**TASK TO COMPLETE:** The expected answer is the set of lines in the data below between the line holding "(até 5 veículos)" and the line holding "Todos os endpoints", inclusive, written out exactly.

<<<<

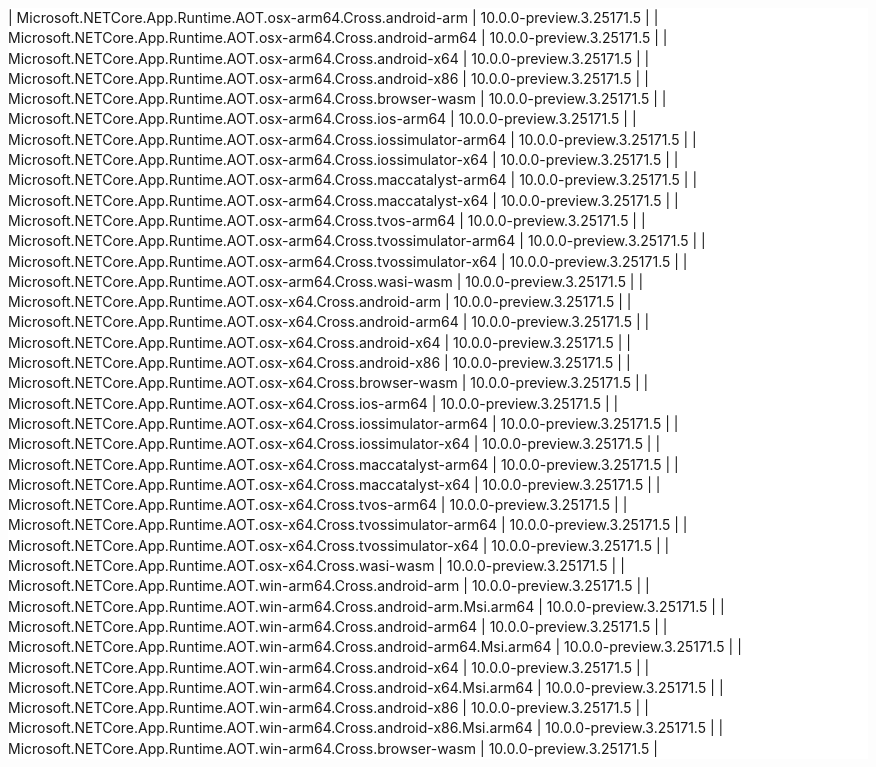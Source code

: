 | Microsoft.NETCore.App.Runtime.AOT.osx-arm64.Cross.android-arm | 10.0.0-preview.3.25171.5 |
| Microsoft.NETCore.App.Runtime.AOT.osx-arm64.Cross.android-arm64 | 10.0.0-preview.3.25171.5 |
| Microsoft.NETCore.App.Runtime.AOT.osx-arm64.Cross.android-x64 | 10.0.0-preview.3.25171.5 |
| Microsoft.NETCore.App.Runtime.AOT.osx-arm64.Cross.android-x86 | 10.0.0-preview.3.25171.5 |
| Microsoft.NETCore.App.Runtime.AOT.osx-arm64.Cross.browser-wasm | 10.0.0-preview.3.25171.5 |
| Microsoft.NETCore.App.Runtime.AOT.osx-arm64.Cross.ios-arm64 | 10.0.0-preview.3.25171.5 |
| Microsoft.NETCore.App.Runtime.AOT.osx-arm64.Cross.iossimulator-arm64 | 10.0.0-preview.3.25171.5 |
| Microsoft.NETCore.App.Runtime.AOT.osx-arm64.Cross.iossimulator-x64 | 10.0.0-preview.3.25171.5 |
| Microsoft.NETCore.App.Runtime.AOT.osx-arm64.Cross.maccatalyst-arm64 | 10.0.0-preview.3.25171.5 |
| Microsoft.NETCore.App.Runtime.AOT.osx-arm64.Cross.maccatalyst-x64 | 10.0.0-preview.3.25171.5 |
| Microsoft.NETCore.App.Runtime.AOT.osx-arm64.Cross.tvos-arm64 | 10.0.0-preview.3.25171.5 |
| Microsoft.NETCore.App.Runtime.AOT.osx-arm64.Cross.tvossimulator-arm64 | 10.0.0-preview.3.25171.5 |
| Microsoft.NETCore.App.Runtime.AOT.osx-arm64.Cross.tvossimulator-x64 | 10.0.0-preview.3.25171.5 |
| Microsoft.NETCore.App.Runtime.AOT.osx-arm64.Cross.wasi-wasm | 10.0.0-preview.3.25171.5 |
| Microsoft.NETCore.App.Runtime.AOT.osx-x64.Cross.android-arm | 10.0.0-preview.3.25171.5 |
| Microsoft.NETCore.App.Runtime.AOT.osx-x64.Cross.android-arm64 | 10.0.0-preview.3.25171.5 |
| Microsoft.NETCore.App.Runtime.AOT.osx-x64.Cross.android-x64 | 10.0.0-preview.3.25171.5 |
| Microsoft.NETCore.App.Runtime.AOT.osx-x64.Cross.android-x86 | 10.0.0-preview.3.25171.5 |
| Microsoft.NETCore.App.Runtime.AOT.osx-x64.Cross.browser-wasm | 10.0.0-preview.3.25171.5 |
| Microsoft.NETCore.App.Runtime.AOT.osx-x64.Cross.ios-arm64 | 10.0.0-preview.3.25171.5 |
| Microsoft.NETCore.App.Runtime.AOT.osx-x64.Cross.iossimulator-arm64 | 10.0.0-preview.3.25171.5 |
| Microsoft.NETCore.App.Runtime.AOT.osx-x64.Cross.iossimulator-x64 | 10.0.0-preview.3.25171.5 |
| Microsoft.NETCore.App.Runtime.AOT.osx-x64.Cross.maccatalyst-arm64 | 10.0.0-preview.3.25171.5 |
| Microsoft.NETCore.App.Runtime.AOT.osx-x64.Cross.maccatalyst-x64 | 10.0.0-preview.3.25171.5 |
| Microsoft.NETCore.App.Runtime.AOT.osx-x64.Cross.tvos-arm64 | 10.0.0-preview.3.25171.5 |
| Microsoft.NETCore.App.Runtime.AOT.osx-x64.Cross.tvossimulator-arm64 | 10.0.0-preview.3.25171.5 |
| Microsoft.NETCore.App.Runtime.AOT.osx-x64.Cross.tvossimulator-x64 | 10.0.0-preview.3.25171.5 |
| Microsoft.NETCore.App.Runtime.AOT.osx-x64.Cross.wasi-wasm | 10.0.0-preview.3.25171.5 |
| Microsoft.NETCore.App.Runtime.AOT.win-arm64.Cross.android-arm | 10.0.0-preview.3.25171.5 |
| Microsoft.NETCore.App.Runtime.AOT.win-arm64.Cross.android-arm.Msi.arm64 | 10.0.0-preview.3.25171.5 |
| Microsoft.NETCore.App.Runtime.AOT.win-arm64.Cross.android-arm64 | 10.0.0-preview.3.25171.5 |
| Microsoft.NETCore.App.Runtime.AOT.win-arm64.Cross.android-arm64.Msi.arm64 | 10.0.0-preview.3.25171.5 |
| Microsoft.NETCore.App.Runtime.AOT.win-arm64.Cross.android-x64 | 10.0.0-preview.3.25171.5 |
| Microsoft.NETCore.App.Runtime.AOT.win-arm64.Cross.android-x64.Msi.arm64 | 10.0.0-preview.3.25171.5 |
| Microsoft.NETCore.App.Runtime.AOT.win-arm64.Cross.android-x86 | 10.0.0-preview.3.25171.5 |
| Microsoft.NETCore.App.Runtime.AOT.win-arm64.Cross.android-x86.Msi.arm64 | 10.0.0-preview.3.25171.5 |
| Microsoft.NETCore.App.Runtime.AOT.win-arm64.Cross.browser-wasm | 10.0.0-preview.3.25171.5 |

>>>>
<<<<

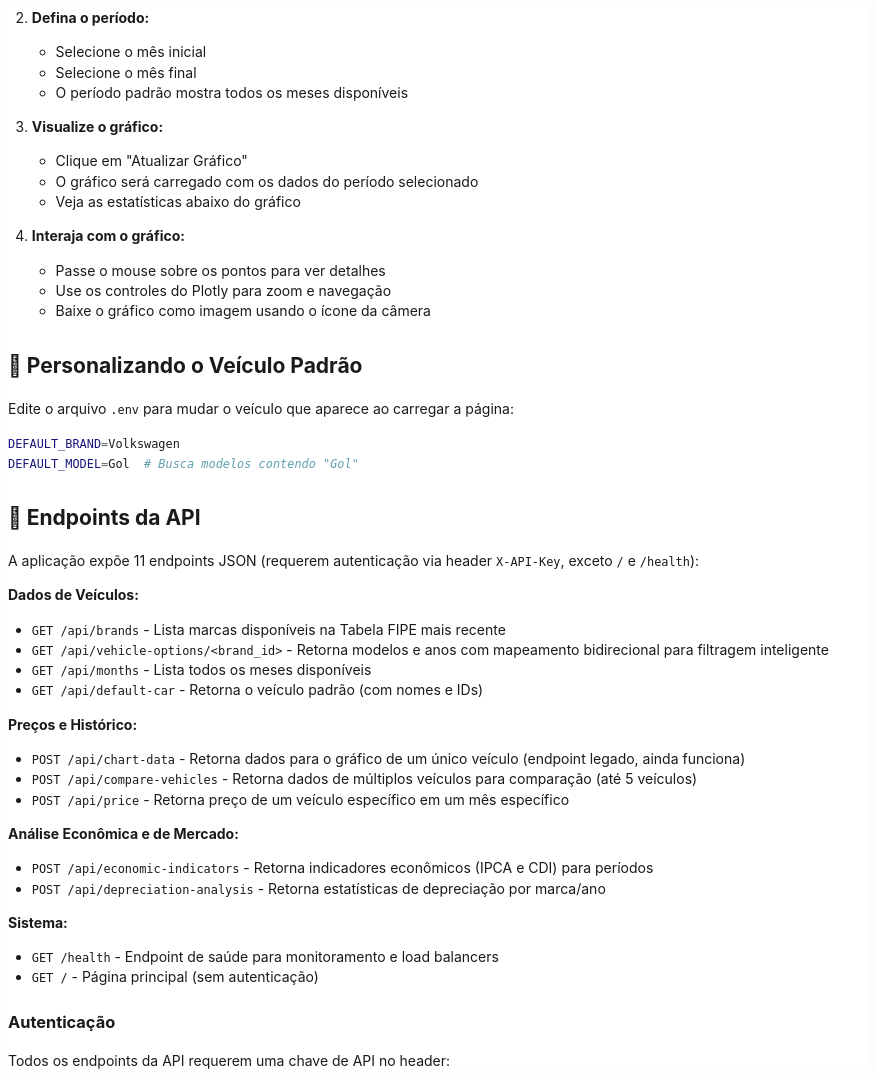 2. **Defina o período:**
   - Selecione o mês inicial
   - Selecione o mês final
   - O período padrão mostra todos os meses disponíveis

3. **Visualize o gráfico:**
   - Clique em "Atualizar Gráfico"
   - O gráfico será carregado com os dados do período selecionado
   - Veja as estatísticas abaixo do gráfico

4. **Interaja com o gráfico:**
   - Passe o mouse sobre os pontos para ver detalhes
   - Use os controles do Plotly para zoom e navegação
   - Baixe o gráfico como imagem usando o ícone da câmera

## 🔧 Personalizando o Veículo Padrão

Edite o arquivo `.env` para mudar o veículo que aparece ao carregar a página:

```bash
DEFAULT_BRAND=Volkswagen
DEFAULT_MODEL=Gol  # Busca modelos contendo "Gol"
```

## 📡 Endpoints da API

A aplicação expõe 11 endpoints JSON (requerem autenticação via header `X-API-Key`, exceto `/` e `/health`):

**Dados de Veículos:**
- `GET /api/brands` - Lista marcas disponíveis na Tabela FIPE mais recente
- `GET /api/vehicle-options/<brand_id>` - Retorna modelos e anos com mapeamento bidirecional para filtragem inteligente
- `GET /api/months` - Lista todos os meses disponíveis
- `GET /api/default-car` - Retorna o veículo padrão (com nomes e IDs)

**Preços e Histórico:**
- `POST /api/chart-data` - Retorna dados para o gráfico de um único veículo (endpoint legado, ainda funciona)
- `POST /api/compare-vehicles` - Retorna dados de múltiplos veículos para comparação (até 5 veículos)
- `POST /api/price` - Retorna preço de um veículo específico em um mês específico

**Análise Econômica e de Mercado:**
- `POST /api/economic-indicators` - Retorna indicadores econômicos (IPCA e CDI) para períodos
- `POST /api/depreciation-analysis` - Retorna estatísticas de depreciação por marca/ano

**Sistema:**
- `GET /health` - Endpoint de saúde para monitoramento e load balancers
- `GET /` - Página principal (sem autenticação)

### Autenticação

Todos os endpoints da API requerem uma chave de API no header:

>>>>

**ANSWER AREA:**
- `POST /api/compare-vehicles` - Retorna dados de múltiplos veículos para comparação (até 5 veículos)
- `POST /api/price` - Retorna preço de um veículo específico em um mês específico

**Análise Econômica e de Mercado:**
- `POST /api/economic-indicators` - Retorna indicadores econômicos (IPCA e CDI) para períodos
- `POST /api/depreciation-analysis` - Retorna estatísticas de depreciação por marca/ano

**Sistema:**
- `GET /health` - Endpoint de saúde para monitoramento e load balancers
- `GET /` - Página principal (sem autenticação)

### Autenticação

Todos os endpoints da API requerem uma chave de API no header:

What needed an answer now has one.